Avevo quasi dimenticato quel momento che vivevo ogni volta con intensità. Mi è tornato in mente solo pochi giorni fa, ripercorrendo la stessa strada. Non tornavo dal mare, ero su quel percorso per tutt’altro motivo: tutto era cambiato, dal paesaggio all’asfalto sotto le ruote. Io sono cambiata, ma quella sensazione di bambina mi è piombata prepotentemente addosso. Mi sono sentita piccola e protetta, così, all’improvviso, come se fossi ancora ai primi anni Novanta, con quella possibilità di concedermi un’ora in più di giornata, un’ora in più di vita, per guardare, per capire, per costruirmi i ricordi - semplicemente per stare.
Godendomi l’esistenza così come è, al di fuori delle cose da fare.

Lo ho capito solo l’altro giorno che, in realtà, quello che facevo da bambina solo per sfuggire un po' agli eventi della giornata è diventata poi sostanza di vita.

L’attesa. Il non far nulla. Annoiarsi. Stare fermi a guardare. Stare fermi a respirare. Semplicemente stare.

Se non attendessimo, nulla avrebbe senso. Ho capito, così, che quei momenti di nulla in macchina prima di tornare a casa si ripetevano costantemente. Attendevo il bagno pomeridiano in mare  mentre pranzavo con le lasagne e la parmigiana, sotto la pineta. Attendevo il pranzo mentre facevo il bagno mattutino ed esploravo gli scogli giocando ad essere un pirata coraggioso che sfidava le onde. Attendevo di cominciare la mia nuova avventura a mare, chissà con quale gioco, chissà con quale invenzione, mentre in macchina viaggiavo da casa al mare.
E tutta questa attesa mi ha permesso, forse, di avere ancora oggi così vividi i ricordi e le sensazioni di quasi trent’anni fa: tanto che potrei calarmi in quei giorni - e riviverli - con una facilità sconcertante.

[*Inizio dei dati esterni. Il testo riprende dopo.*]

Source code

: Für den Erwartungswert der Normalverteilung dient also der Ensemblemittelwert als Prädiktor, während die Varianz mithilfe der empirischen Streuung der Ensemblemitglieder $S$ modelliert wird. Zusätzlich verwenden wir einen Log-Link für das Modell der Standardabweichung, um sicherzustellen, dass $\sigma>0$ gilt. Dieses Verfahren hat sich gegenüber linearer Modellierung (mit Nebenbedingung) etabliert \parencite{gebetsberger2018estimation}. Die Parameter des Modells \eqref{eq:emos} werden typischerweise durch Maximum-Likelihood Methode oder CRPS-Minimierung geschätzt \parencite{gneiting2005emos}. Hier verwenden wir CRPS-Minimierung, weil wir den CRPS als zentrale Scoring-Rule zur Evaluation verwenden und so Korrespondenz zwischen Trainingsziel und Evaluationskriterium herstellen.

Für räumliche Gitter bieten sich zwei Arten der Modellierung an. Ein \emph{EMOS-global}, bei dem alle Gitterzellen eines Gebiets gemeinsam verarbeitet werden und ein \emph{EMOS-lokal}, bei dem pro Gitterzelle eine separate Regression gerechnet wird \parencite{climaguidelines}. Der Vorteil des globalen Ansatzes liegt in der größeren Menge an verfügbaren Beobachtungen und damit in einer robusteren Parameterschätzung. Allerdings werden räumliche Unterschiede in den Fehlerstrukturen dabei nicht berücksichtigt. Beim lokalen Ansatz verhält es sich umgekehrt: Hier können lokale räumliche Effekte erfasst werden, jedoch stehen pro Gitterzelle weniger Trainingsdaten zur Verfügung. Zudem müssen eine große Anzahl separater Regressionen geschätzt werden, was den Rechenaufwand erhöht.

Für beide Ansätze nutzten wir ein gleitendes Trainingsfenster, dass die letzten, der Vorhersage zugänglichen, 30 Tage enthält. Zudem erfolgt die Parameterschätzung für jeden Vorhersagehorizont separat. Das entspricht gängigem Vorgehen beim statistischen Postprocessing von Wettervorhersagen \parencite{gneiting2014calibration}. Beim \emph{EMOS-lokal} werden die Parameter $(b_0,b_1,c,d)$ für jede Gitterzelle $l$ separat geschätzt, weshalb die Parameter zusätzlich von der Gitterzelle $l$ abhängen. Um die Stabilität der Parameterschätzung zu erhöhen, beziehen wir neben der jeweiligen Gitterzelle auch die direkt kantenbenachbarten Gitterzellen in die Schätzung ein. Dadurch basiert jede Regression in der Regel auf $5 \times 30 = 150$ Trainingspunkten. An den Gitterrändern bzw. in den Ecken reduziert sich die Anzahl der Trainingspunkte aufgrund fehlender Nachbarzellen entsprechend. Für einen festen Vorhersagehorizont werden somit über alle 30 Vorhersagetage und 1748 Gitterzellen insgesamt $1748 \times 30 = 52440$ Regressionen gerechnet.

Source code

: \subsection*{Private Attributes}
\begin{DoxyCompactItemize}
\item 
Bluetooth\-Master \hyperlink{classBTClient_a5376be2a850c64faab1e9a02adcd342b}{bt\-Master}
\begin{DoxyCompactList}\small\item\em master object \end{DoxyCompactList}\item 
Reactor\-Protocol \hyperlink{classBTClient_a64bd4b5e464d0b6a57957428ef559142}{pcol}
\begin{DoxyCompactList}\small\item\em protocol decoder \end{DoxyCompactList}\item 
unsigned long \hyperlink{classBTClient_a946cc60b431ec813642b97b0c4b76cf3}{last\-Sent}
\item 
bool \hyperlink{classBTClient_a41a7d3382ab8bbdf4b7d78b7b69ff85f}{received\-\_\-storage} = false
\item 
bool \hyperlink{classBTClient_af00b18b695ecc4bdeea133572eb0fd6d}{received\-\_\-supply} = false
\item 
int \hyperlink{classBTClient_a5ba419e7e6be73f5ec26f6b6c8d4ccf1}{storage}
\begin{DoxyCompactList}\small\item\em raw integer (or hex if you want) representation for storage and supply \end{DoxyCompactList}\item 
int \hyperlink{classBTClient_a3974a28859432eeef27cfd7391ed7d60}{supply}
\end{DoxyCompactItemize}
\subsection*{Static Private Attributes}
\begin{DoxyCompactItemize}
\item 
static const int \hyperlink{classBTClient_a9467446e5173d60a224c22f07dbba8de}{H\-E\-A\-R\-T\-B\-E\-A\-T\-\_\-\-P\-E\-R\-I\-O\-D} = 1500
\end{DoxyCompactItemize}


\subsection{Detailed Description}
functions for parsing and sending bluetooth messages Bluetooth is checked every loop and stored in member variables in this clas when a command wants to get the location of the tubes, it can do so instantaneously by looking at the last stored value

Negli anni, ho capito, le cose da attendere sono diventate più lunghe e più complesse. Ma senza tutta la preparazione nascosta nell’attesa, oggi probabilmente non avrei un carico di ricordi così prezioso - prezioso perché so con certezza di averlo vissuto.

Non so se attendere sia il segreto: so, però, che attendere è la mia sostanza. Snervante, a volte, ma divertente e piena di significato.

Non so neppure se sarò in grado di fare quello che genitori e nonni hanno fatto per me, permettendomi di crogiolarmi nel dolce far nulla tra giochi e mare e pranzi epocali dai sapori che non torneranno più. So, però, che quel “ritorno a casa” me lo porto sempre dentro. E, in fondo, costruire nell’attesa non è che il costante tentativo di un viaggio verso casa.